Activity:
Retype the entries word for word, leaving nothing out.

(Saved entries)

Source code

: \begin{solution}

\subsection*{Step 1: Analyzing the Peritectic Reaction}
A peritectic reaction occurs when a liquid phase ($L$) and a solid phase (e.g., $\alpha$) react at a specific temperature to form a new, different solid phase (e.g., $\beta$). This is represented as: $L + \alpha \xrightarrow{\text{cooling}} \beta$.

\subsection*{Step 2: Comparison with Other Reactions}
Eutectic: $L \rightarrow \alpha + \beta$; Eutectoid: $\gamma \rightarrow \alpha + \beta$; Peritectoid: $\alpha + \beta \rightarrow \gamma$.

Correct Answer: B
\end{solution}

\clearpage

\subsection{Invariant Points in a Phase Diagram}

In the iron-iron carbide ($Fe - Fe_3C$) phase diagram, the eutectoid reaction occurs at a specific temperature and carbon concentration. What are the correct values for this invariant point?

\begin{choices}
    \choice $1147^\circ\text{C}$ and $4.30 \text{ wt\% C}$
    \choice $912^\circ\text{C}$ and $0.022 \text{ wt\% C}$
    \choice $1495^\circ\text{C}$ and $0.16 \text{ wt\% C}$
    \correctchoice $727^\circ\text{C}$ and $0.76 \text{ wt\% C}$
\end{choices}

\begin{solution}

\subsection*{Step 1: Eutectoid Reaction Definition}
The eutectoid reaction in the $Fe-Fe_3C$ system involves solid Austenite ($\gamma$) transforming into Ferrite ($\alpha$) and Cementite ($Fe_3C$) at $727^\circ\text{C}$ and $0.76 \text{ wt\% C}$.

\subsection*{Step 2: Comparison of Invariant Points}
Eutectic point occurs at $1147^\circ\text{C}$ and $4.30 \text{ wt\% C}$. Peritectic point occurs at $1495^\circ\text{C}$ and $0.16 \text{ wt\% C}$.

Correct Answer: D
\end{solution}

Solved exercise:
Source code

: \begin{solution}

\subsection*{Step 1: Analyzing the Peritectic Reaction}
A peritectic reaction occurs when a liquid phase ($L$) and a solid phase (e.g., $\alpha$) react at a specific temperature to form a new, different solid phase (e.g., $\beta$). This is represented as: $L + \alpha \xrightarrow{\text{cooling}} \beta$.

\subsection*{Step 2: Comparison with Other Reactions}
Eutectic: $L \rightarrow \alpha + \beta$; Eutectoid: $\gamma \rightarrow \alpha + \beta$; Peritectoid: $\alpha + \beta \rightarrow \gamma$.

Correct Answer: B
\end{solution}

\clearpage

\subsection{Invariant Points in a Phase Diagram}

In the iron-iron carbide ($Fe - Fe_3C$) phase diagram, the eutectoid reaction occurs at a specific temperature and carbon concentration. What are the correct values for this invariant point?

\begin{choices}
    \choice $1147^\circ\text{C}$ and $4.30 \text{ wt\% C}$
    \choice $912^\circ\text{C}$ and $0.022 \text{ wt\% C}$
    \choice $1495^\circ\text{C}$ and $0.16 \text{ wt\% C}$
    \correctchoice $727^\circ\text{C}$ and $0.76 \text{ wt\% C}$
\end{choices}

\begin{solution}

\subsection*{Step 1: Eutectoid Reaction Definition}
The eutectoid reaction in the $Fe-Fe_3C$ system involves solid Austenite ($\gamma$) transforming into Ferrite ($\alpha$) and Cementite ($Fe_3C$) at $727^\circ\text{C}$ and $0.76 \text{ wt\% C}$.

\subsection*{Step 2: Comparison of Invariant Points}
Eutectic point occurs at $1147^\circ\text{C}$ and $4.30 \text{ wt\% C}$. Peritectic point occurs at $1495^\circ\text{C}$ and $0.16 \text{ wt\% C}$.

Correct Answer: D
\end{solution}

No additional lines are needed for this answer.